Work required. Reproduce the material that follows, please, but only from its first line to the line containing "- ZeroC S.p.A., con", inclusive.

Data for this exercise.
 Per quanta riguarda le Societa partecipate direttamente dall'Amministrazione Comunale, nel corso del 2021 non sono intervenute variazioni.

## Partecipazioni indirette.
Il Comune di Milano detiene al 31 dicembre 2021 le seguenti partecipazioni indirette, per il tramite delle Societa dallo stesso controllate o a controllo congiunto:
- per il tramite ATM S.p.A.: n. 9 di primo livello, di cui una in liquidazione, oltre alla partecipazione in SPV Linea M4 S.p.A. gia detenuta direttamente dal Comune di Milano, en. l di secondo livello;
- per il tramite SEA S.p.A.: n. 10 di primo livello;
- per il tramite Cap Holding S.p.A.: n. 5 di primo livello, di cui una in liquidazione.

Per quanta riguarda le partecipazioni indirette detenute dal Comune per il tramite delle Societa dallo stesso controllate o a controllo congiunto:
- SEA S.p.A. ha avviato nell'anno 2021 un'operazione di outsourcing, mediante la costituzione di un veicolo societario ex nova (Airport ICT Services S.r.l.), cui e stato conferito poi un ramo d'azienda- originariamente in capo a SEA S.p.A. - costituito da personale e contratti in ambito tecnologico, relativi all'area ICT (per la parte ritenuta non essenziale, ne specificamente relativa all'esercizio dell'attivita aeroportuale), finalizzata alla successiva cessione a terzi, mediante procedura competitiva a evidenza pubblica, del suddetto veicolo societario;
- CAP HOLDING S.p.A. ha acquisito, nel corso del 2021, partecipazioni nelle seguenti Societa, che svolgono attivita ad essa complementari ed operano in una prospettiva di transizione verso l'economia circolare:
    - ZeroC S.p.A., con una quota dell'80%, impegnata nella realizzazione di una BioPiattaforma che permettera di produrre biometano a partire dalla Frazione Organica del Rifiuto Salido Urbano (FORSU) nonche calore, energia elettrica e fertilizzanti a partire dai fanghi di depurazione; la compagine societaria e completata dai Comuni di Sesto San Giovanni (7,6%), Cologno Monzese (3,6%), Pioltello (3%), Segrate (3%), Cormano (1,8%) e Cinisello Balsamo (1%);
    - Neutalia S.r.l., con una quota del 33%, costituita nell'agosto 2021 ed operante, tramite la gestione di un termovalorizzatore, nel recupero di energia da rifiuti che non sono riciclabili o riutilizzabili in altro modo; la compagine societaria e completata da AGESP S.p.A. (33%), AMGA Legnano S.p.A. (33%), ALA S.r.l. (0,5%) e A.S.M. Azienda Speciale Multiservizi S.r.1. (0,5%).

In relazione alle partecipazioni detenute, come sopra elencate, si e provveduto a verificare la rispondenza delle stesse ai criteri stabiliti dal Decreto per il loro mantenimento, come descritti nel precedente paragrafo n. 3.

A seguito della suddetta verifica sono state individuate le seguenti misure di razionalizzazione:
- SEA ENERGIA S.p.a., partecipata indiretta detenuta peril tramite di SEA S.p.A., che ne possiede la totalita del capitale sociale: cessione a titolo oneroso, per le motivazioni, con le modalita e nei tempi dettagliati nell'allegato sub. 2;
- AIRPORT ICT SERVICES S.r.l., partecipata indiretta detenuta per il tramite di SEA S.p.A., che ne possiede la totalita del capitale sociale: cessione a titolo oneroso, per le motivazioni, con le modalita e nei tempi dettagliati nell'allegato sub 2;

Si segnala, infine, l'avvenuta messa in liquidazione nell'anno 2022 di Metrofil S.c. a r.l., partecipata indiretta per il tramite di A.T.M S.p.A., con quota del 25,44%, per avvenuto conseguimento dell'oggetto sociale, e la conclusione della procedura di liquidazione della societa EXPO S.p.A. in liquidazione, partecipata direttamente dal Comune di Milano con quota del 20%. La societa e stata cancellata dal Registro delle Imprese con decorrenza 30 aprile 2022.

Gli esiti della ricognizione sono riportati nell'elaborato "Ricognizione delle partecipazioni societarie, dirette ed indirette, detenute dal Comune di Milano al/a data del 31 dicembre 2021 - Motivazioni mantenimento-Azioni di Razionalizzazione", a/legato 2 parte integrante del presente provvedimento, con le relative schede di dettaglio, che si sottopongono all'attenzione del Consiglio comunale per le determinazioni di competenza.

Exercise answer.
 Per quanta riguarda le Societa partecipate direttamente dall'Amministrazione Comunale, nel corso del 2021 non sono intervenute variazioni.

## Partecipazioni indirette.
Il Comune di Milano detiene al 31 dicembre 2021 le seguenti partecipazioni indirette, per il tramite delle Societa dallo stesso controllate o a controllo congiunto:
- per il tramite ATM S.p.A.: n. 9 di primo livello, di cui una in liquidazione, oltre alla partecipazione in SPV Linea M4 S.p.A. gia detenuta direttamente dal Comune di Milano, en. l di secondo livello;
- per il tramite SEA S.p.A.: n. 10 di primo livello;
- per il tramite Cap Holding S.p.A.: n. 5 di primo livello, di cui una in liquidazione.

Per quanta riguarda le partecipazioni indirette detenute dal Comune per il tramite delle Societa dallo stesso controllate o a controllo congiunto:
- SEA S.p.A. ha avviato nell'anno 2021 un'operazione di outsourcing, mediante la costituzione di un veicolo societario ex nova (Airport ICT Services S.r.l.), cui e stato conferito poi un ramo d'azienda- originariamente in capo a SEA S.p.A. - costituito da personale e contratti in ambito tecnologico, relativi all'area ICT (per la parte ritenuta non essenziale, ne specificamente relativa all'esercizio dell'attivita aeroportuale), finalizzata alla successiva cessione a terzi, mediante procedura competitiva a evidenza pubblica, del suddetto veicolo societario;
- CAP HOLDING S.p.A. ha acquisito, nel corso del 2021, partecipazioni nelle seguenti Societa, che svolgono attivita ad essa complementari ed operano in una prospettiva di transizione verso l'economia circolare:
    - ZeroC S.p.A., con una quota dell'80%, impegnata nella realizzazione di una BioPiattaforma che permettera di produrre biometano a partire dalla Frazione Organica del Rifiuto Salido Urbano (FORSU) nonche calore, energia elettrica e fertilizzanti a partire dai fanghi di depurazione; la compagine societaria e completata dai Comuni di Sesto San Giovanni (7,6%), Cologno Monzese (3,6%), Pioltello (3%), Segrate (3%), Cormano (1,8%) e Cinisello Balsamo (1%);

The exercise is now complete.